Sharma spent years developing methods to turn induced pluripotent stem cells (iPSC) into either cardiomyocytes or vascular endothelial cells.2 However, he noticed that the cells never quite matured to a degree where they closely resembled the cells found in a working human heart.

Nearby, his colleagues at Cedars-Sinai were building a brain-on-a-chip: a microfluidic chip that used different fluid channels to mimic the interactions between neurons and blood vessels at the blood-brain barrier.3 Sharma didn’t skip a beat and got to work using a similar approach for modeling the heart.

His team chose a commercial organ chip that contained two separate fluid channels.4 In one channel, they grew iPSC-derived cardiomyocytes to mimic heart muscle tissue, and in the other channel, they grew iPSC-derived vascular endothelial cells to mimic blood vessels. At the point where the two channels crossed, a porous membrane allowed molecules to diffuse between the two types of cells, emulating cross-talk that the cells might experience in a human body.

The chip also allowed Sharma’s team to manipulate the cells further. For example, they placed the chip on a system that stretched the cells, similar to the movements of a beating heart. They also pushed fluid through the channels to mimic blood flow.

“We’re basically giving the cells a workout on the chip,” Sharma said.

This workout seemed to help the cells mature. Visually, they began to take on the structures of human heart tissue, and the cardiomyocytes beat harder. A genetic analysis showed that these cells expressed genes found in mature cells.

In parallel, Sharma wanted to understand how some cancer drugs damage the heart, and realized that the heart-chip could help find the answer. In particular, the tyrosine kinase inhibitor (TKI) class of chemotherapy drugs is toxic for some patients. When his team flowed the TKI sorafenib through the heart chip, the cells died in the same way that they do in an actual heart. By measuring the electric impulses that drive the cardiomyocytes to beat, they saw that the cells fell out of sync. 

“Compared to other heart-on-a-chip platforms, this system is more biomimetic in that it tests for cardiotoxicity in the presence of normal mechanical processes like shear and stretch,” said Ngan Huang, a cardiovascular researcher at Stanford University who was not involved in this study.

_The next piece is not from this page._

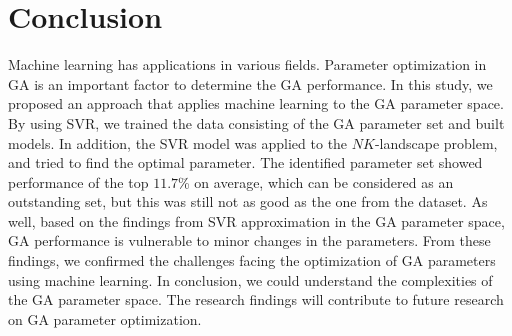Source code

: \section{Conclusion}
  \label{sec:conclusion}
  Machine learning has applications in various fields. Parameter optimization in GA is an important factor to determine the GA performance. In this study, we proposed an approach that applies machine learning to the GA parameter space. By using SVR, we trained the data consisting of the GA parameter set and built models. In addition, the SVR model was applied to the $NK$-landscape problem, and tried to find the optimal parameter. The identified parameter set showed performance of the top $11.7$\% on average, which can be considered as an outstanding set, but this was still not as good as the one from the dataset. As well, based on the findings from SVR approximation in the GA parameter space, GA performance is vulnerable to minor changes in the parameters. From these findings, we confirmed the challenges facing the optimization of GA parameters using machine learning. In conclusion, we could understand the complexities of the GA parameter space. The research findings will contribute to future research on GA parameter optimization.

According to Sharma, obtaining more mature cells was key to seeing a realistic toxicity response, which he hopes will make this more useful for clinical applications. His team is working on incorporating more cell types to make a more complex chip that they could link up with chips that simulate other organs that cancer drugs damage, such as the liver and brain.

“Increasing the complexity of the cellular makeup of organs-on-chip is an important challenge,” said Sara Vasconcelos, a cardiovascular researcher at the University of Toronto who was not involved in this study. She also noted that drug toxicities vary across people, so fully understanding this diversity will require heart chips from people with genetic differences.

This is ultimately Sharma’s goal. “We call it a patient avatar on a chip,” he said. He envisions using individual patients’ cells to generate iPSC and differentiate them into the relevant heart cells. “We want preclinical models to be able to better identify cardiotoxic drugs in a predictive way,” he said. “That's really a dream for personalized medicine.”

References

  1. Mozneb M, et al. Multi-lineage heart-chip models drug cardiotoxicity and enhances maturation of human stem cell-derived cardiovascular cells. Lab Chip. 2024;24(4):869-881.
  2. Sharma A, et al. Differentiation and contractile analysis of GFP-sarcomere reporter hiPSC-cardiomyocytes. Curr Protoc Hum Genet. 2018;96:21.12.1-21.12.12.
  3. Vatine GD, et al. Human iPSC-derived blood-brain barrier chips enable disease modeling and personalized medicine applications. Cell Stem Cell. 2019;24(6):995-1005.
  4. Huh D, et al. Microfabrication of human organs-on-chips. Nat Protoc. 2013;8(11):2135-57.